Instructor is a popular framework that specializes in structured data extraction with LLMs using Pydantic. It offers excellent type safety and validation capabilities, making it a solid choice for many extraction tasks. While powerful for structured outputs, Instructor requires more manual setup for document analysis workflows.

Development overhead:

📝 Manual prompt engineering: Crafting comprehensive prompts that guide the LLM effectively
🔧 Manual model definition: Developers must define Pydantic validation models for structured output
🔍 Manual reference mapping: Writing custom logic for mapping references

Anomaly extraction example (Instructor)#

# Instructor implementation for extracting anomalies from a document, with source references and justifications

import os
from textwrap import dedent

import instructor
from openai import OpenAI
from pydantic import BaseModel, Field


# Pydantic models must be manually defined
class Anomaly(BaseModel):
    """An anomaly found in the document."""

    text: str = Field(description="The anomalous text found in the document")
    justification: str = Field(
        description="Brief justification for why this is an anomaly"
    )
    source_text: str = Field(
        description="The sentence containing the anomaly"
    )  # LLM reciting a reference is error-prone and unreliable


class AnomaliesList(BaseModel):
    """List of anomalies found in the document."""

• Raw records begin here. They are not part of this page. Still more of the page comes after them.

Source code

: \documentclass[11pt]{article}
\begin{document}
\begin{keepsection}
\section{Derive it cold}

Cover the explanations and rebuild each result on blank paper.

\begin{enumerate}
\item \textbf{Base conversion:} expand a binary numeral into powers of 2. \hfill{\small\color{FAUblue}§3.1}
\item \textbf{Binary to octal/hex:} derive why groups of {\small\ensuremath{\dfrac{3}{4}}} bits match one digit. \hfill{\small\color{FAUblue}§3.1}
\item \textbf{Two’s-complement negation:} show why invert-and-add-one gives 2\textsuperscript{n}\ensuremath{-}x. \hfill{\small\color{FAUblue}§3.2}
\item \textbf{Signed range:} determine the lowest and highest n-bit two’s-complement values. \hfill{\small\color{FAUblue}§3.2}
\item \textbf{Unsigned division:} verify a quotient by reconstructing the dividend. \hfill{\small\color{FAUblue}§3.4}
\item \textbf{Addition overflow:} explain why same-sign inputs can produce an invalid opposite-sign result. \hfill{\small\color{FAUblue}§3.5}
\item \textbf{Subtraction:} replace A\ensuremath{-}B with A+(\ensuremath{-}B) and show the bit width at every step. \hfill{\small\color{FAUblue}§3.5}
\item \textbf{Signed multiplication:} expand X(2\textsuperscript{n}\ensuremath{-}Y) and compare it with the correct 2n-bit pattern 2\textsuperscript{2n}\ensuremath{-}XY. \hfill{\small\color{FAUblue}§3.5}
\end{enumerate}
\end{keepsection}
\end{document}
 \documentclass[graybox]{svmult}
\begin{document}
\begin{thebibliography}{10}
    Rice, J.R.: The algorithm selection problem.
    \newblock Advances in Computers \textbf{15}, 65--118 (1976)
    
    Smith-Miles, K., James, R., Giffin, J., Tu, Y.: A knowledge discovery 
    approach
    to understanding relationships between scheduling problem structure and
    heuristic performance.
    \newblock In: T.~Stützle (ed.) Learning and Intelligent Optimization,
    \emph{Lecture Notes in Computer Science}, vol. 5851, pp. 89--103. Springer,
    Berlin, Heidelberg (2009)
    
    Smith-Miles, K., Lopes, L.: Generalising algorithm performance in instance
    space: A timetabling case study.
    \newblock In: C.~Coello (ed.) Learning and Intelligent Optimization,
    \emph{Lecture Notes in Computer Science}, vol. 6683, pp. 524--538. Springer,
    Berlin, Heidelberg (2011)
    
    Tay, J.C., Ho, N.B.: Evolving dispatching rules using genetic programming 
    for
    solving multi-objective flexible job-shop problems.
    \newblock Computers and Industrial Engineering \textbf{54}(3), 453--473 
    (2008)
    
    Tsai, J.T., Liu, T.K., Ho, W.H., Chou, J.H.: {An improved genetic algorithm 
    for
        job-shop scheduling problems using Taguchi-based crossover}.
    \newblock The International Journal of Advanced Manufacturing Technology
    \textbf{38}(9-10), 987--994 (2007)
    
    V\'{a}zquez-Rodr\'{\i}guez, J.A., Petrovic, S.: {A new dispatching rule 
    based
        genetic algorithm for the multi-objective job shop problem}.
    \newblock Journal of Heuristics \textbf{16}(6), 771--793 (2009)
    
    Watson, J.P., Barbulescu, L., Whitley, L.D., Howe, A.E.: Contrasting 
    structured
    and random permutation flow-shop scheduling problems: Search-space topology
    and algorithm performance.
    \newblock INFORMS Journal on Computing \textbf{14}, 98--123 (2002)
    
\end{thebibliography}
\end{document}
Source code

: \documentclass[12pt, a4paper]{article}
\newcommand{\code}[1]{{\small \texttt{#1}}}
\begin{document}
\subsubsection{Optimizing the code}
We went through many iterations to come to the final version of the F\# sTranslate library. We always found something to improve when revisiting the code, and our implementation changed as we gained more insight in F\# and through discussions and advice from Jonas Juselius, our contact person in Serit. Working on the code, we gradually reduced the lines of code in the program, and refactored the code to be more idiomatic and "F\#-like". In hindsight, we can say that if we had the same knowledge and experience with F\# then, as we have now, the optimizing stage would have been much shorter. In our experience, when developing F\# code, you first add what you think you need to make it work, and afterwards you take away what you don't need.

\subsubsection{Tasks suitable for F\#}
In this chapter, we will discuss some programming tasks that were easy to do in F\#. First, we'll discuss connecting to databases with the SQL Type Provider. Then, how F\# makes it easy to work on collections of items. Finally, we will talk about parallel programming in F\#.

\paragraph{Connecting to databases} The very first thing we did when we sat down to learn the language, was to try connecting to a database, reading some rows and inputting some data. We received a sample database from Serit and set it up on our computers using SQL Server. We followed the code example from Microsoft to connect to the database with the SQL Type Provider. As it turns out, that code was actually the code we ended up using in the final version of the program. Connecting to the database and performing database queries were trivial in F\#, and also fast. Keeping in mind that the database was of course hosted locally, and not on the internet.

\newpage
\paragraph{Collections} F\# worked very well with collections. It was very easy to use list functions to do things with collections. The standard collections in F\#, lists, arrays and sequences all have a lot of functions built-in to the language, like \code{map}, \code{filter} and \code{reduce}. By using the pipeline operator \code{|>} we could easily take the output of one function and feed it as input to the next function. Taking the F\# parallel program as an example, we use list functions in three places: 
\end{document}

    anomalies: list[Anomaly] = Field(
        description="List of anomalies found in the document"
    )


def extract_anomalies_with_instructor(
    document_text: str, api_key: str | None = None
) -> list[Anomaly]:
    """
    Extract anomalies from a document using Instructor.

    Args:
        document_text: The text content of the document
        api_key: OpenAI API key (defaults to environment variable)

    Returns:
        List of extracted anomalies with justifications and references
    """
    openai_api_key = api_key or os.environ.get("CONTEXTGEM_OPENAI_API_KEY")
    client = OpenAI(api_key=openai_api_key)
    instructor_client = instructor.from_openai(client)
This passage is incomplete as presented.